Der vorausschauende Brems-Assistent "Plus" nutzt dafür zwei Radarsysteme, um die Verkehrslage vor dem Auto zu beobachten:
Das DISTRONIC-Radar (77 GHz) des Abstandstempomaten wird durch ein neu entwickeltes Nahbereichsradar (24 GHz) ergänzt,
das im Winkel von 80 Grad das unmittelbare Umfeld vor dem Fahrzeug abtastet. Die Reichweite der Radarstrahlen beträgt 150
Meter, sodass vorausfahrende Autos rechtzeitig erkannt werden.

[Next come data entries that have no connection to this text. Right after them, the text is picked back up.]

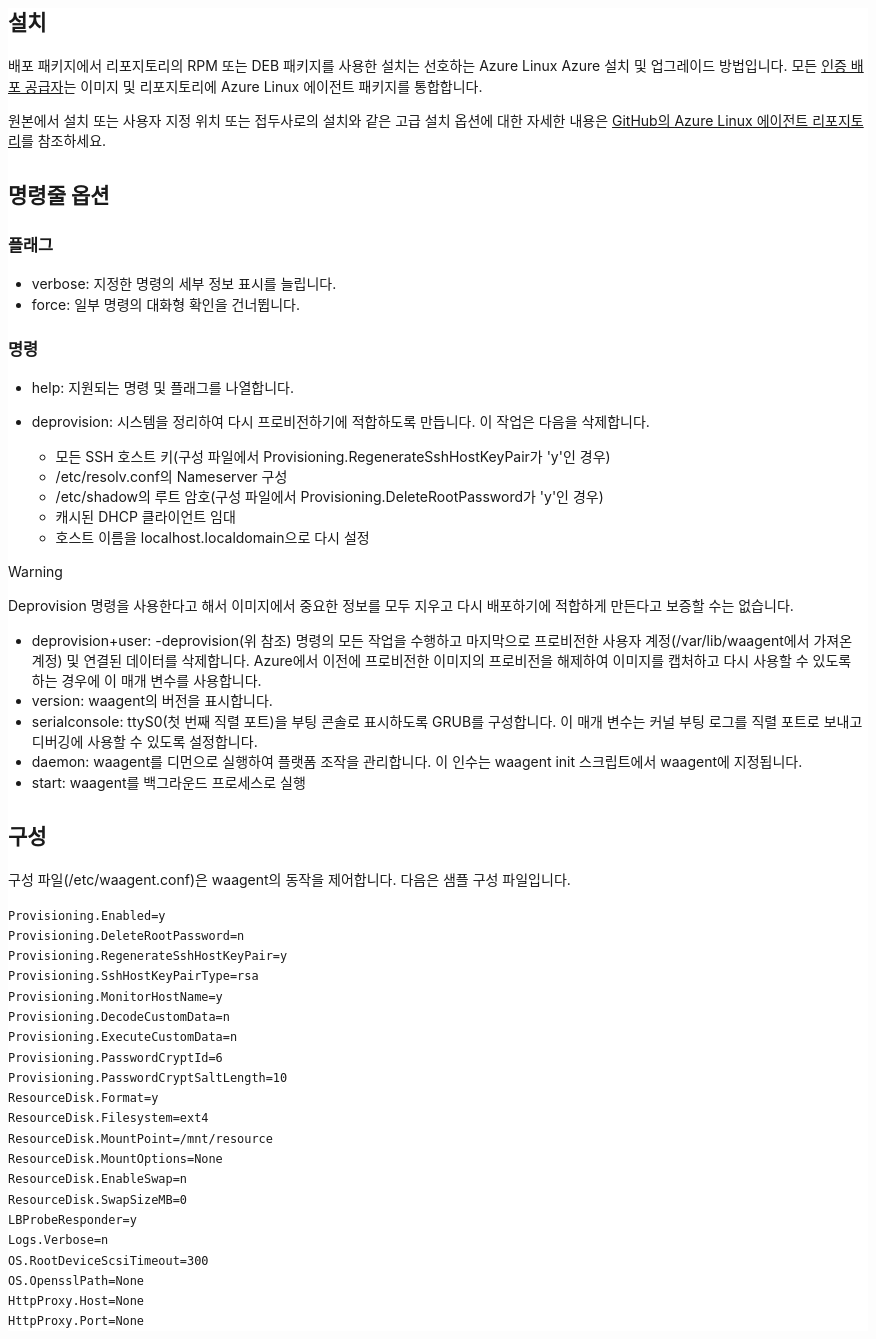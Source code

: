 ## <a name="installation"></a>설치
배포 패키지에서 리포지토리의 RPM 또는 DEB 패키지를 사용한 설치는 선호하는 Azure Linux Azure 설치 및 업그레이드 방법입니다. 모든 [인증 배포 공급자](virtual-machines-linux-endorsed-distros.md?toc=%2fazure%2fvirtual-machines%2flinux%2ftoc.json)는 이미지 및 리포지토리에 Azure Linux 에이전트 패키지를 통합합니다.

원본에서 설치 또는 사용자 지정 위치 또는 접두사로의 설치와 같은 고급 설치 옵션에 대한 자세한 내용은 [GitHub의 Azure Linux 에이전트 리포지토리](https://github.com/Azure/WALinuxAgent)를 참조하세요.

## <a name="command-line-options"></a>명령줄 옵션
### <a name="flags"></a>플래그
* verbose: 지정한 명령의 세부 정보 표시를 늘립니다.
* force: 일부 명령의 대화형 확인을 건너뜁니다.

### <a name="commands"></a>명령
* help: 지원되는 명령 및 플래그를 나열합니다.
* deprovision: 시스템을 정리하여 다시 프로비전하기에 적합하도록 만듭니다. 이 작업은 다음을 삭제합니다.
  
  * 모든 SSH 호스트 키(구성 파일에서 Provisioning.RegenerateSshHostKeyPair가 'y'인 경우)
  * /etc/resolv.conf의 Nameserver 구성
  * /etc/shadow의 루트 암호(구성 파일에서 Provisioning.DeleteRootPassword가 'y'인 경우)
  * 캐시된 DHCP 클라이언트 임대
  * 호스트 이름을 localhost.localdomain으로 다시 설정

> [!WARNING]
> Deprovision 명령을 사용한다고 해서 이미지에서 중요한 정보를 모두 지우고 다시 배포하기에 적합하게 만든다고 보증할 수는 없습니다.
> 
> 

* deprovision+user: -deprovision(위 참조) 명령의 모든 작업을 수행하고 마지막으로 프로비전한 사용자 계정(/var/lib/waagent에서 가져온 계정) 및 연결된 데이터를 삭제합니다. Azure에서 이전에 프로비전한 이미지의 프로비전을 해제하여 이미지를 캡처하고 다시 사용할 수 있도록 하는 경우에 이 매개 변수를 사용합니다.
* version: waagent의 버전을 표시합니다.
* serialconsole: ttyS0(첫 번째 직렬 포트)을 부팅 콘솔로 표시하도록 GRUB를 구성합니다. 이 매개 변수는 커널 부팅 로그를 직렬 포트로 보내고 디버깅에 사용할 수 있도록 설정합니다.
* daemon: waagent를 디먼으로 실행하여 플랫폼 조작을 관리합니다. 이 인수는 waagent init 스크립트에서 waagent에 지정됩니다.
* start: waagent를 백그라운드 프로세스로 실행

## <a name="configuration"></a>구성
구성 파일(/etc/waagent.conf)은 waagent의 동작을 제어합니다. 다음은 샘플 구성 파일입니다.

    Provisioning.Enabled=y
    Provisioning.DeleteRootPassword=n
    Provisioning.RegenerateSshHostKeyPair=y
    Provisioning.SshHostKeyPairType=rsa
    Provisioning.MonitorHostName=y
    Provisioning.DecodeCustomData=n
    Provisioning.ExecuteCustomData=n
    Provisioning.PasswordCryptId=6
    Provisioning.PasswordCryptSaltLength=10
    ResourceDisk.Format=y
    ResourceDisk.Filesystem=ext4
    ResourceDisk.MountPoint=/mnt/resource
    ResourceDisk.MountOptions=None
    ResourceDisk.EnableSwap=n
    ResourceDisk.SwapSizeMB=0
    LBProbeResponder=y
    Logs.Verbose=n
    OS.RootDeviceScsiTimeout=300
    OS.OpensslPath=None
    HttpProxy.Host=None
    HttpProxy.Port=None
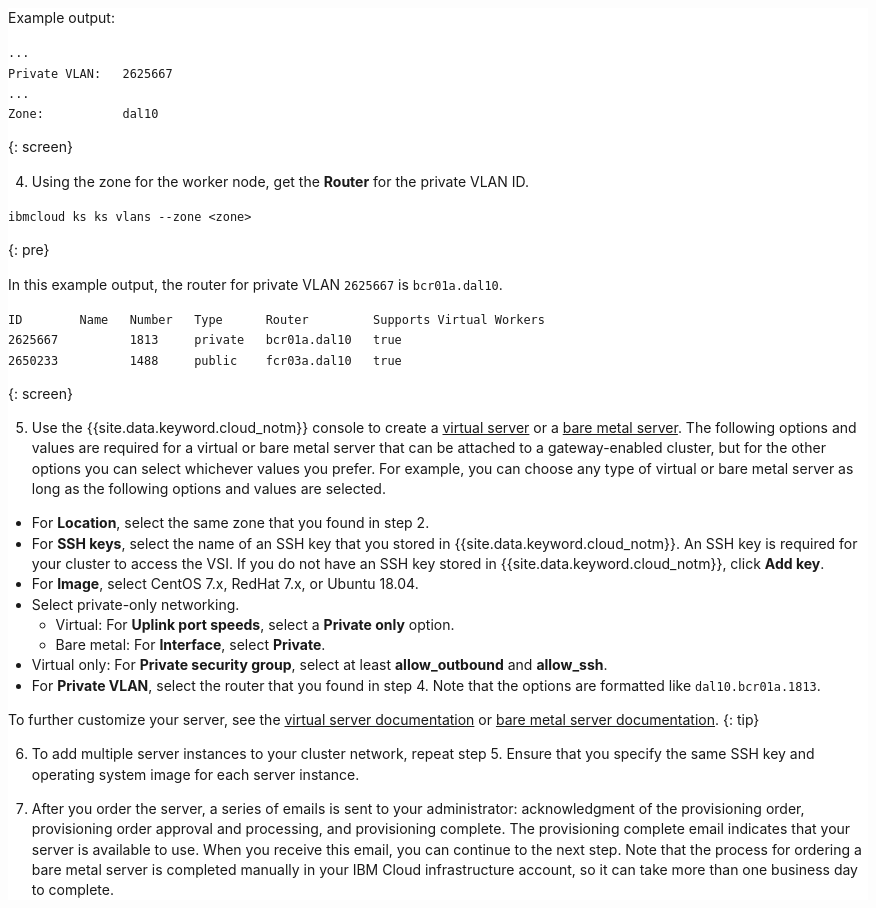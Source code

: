   Example output:
  ```
  ...
  Private VLAN:   2625667
  ...
  Zone:           dal10
  ```
  {: screen}

4. Using the zone for the worker node, get the **Router** for the private VLAN ID.
  ```
  ibmcloud ks ks vlans --zone <zone>
  ```
  {: pre}

  In this example output, the router for private VLAN `2625667` is `bcr01a.dal10`.
  ```
  ID        Name   Number   Type      Router         Supports Virtual Workers
  2625667          1813     private   bcr01a.dal10   true
  2650233          1488     public    fcr03a.dal10   true
  ```
  {: screen}

5. Use the {{site.data.keyword.cloud_notm}} console to create a [virtual server](https://cloud.ibm.com/gen1/infrastructure/provision/vs) or a [bare metal server](https://cloud.ibm.com/gen1/infrastructure/provision/bm). The following options and values are required for a virtual or bare metal server that can be attached to a gateway-enabled cluster, but for the other options you can select whichever values you prefer. For example, you can choose any type of virtual or bare metal server as long as the following options and values are selected.
  * For **Location**, select the same zone that you found in step 2.
  * For **SSH keys**, select the name of an SSH key that you stored in {{site.data.keyword.cloud_notm}}. An SSH key is required for your cluster to access the VSI. If you do not have an SSH key stored in {{site.data.keyword.cloud_notm}}, click **Add key**.
  * For **Image**, select CentOS 7.x, RedHat 7.x, or Ubuntu 18.04.
  * Select private-only networking.
    * Virtual: For **Uplink port speeds**, select a **Private only** option.
    * Bare metal: For **Interface**, select **Private**.
  * Virtual only: For **Private security group**, select at least **allow_outbound** and **allow_ssh**.
  * For **Private VLAN**, select the router that you found in step 4. Note that the options are formatted like `dal10.bcr01a.1813`.

  To further customize your server, see the [virtual server documentation](/docs/vsi?topic=virtual-servers-getting-started-tutorial) or [bare metal server documentation](/docs/bare-metal?topic=bare-metal-about-bm).
  {: tip}

6. To add multiple server instances to your cluster network, repeat step 5. Ensure that you specify the same SSH key and operating system image for each server instance.

7. After you order the server, a series of emails is sent to your administrator: acknowledgment of the provisioning order, provisioning order approval and processing, and provisioning complete. The provisioning complete email indicates that your server is available to use. When you receive this email, you can continue to the next step. Note that the process for ordering a bare metal server is completed manually in your IBM Cloud infrastructure account, so it can take more than one business day to complete.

Verringert sich der Sicherheitsabstand, berechnet das System aufgrund der Radarinformationen, welche
Bremskraftunterstützung in der jeweiligen Fahrsituation notwendig ist, um einen drohenden Auffahrunfall zu vermeiden.
Diesen Bremsdruck kann der Autofahrer sofort beim Tritt auf das Bremspedal abrufen. Bei straken Bremungen wird zudem
der nachfolgende Verkehr durch ein schnell blinkendes Bremslicht gewarnt (Autokiste berichtete).
Das System kann Mercedes zufolge die Zahl der Auffahrunfälle signifikant verringern. Bei Tests mit 100 Autofahrern im
Fahrsimulator der DaimlerChrysler-Forschung sank die Unfallquote dank des neuen Systems in typischen Situationen im
Durchschnitt von 44 auf elf Prozent, wird berichtet. Besonders eindrucksvoll stellte die neue Technik ihre Funktion bei
einer Kolonnenfahrt mit 80 km/h auf der Landstraße unter Beweis: Bei dem plötzlichen Bremsmanöver des vorausfahrenden
Autos blieben 93 Prozent aller Fahrten bei Einsatz des radargestützten Brems-Assistenten unfallfrei - ohne dieses System
ereigneten sich bei mehr als jeder zweiten Testfahrt Auffahrunfälle.
Auch in Praxistests hat der Konzern das System ausgiebig geprüft. 24 Versuchsfahrzeuge auf Basis der aktuellen S-Klasse
legten in Europa und den USA mit über 200 Probanden rund 400.000 Kilometer zurück. Die Aufzeichnung der Fahrten mittels
Datenspeicher und Videokameras ermöglichte eine präzise Analyse und ein eindeutiges Ergebnis: Das System verbesserte die
Fahrsicherheit maßgeblich.
Die neue S-Klasse wird im September auf der IAA erstmals öffentlich zu sehen sein; die Markteinführung mit den
Benziner-Modellen S350 und S500 schon kurz danach beginnen. Welche der neuen Sicherheitstechniken Serie sein werden,
ist noch nicht bekannt.
Schnellster war Mercedes, jedenfalls was den neuen Bremsassistenten betrifft, dieses Mal wohl sowieso nicht: Der noch in
diesem Monat bei den deutschen Händlern stehende neue Lexus GS ist mit einem Pre-Collision Sicherheits-System (PCS)
ausgestattet, das ebenfalls mittels eines Radarsensors im Kühlergrill Hindernisse vor dem Fahrzeug erfasst und im Falle
einer bevorstehenden Kollision vor dem Aufprall die Gurtstraffer und den Bremsassistenten aktiviert.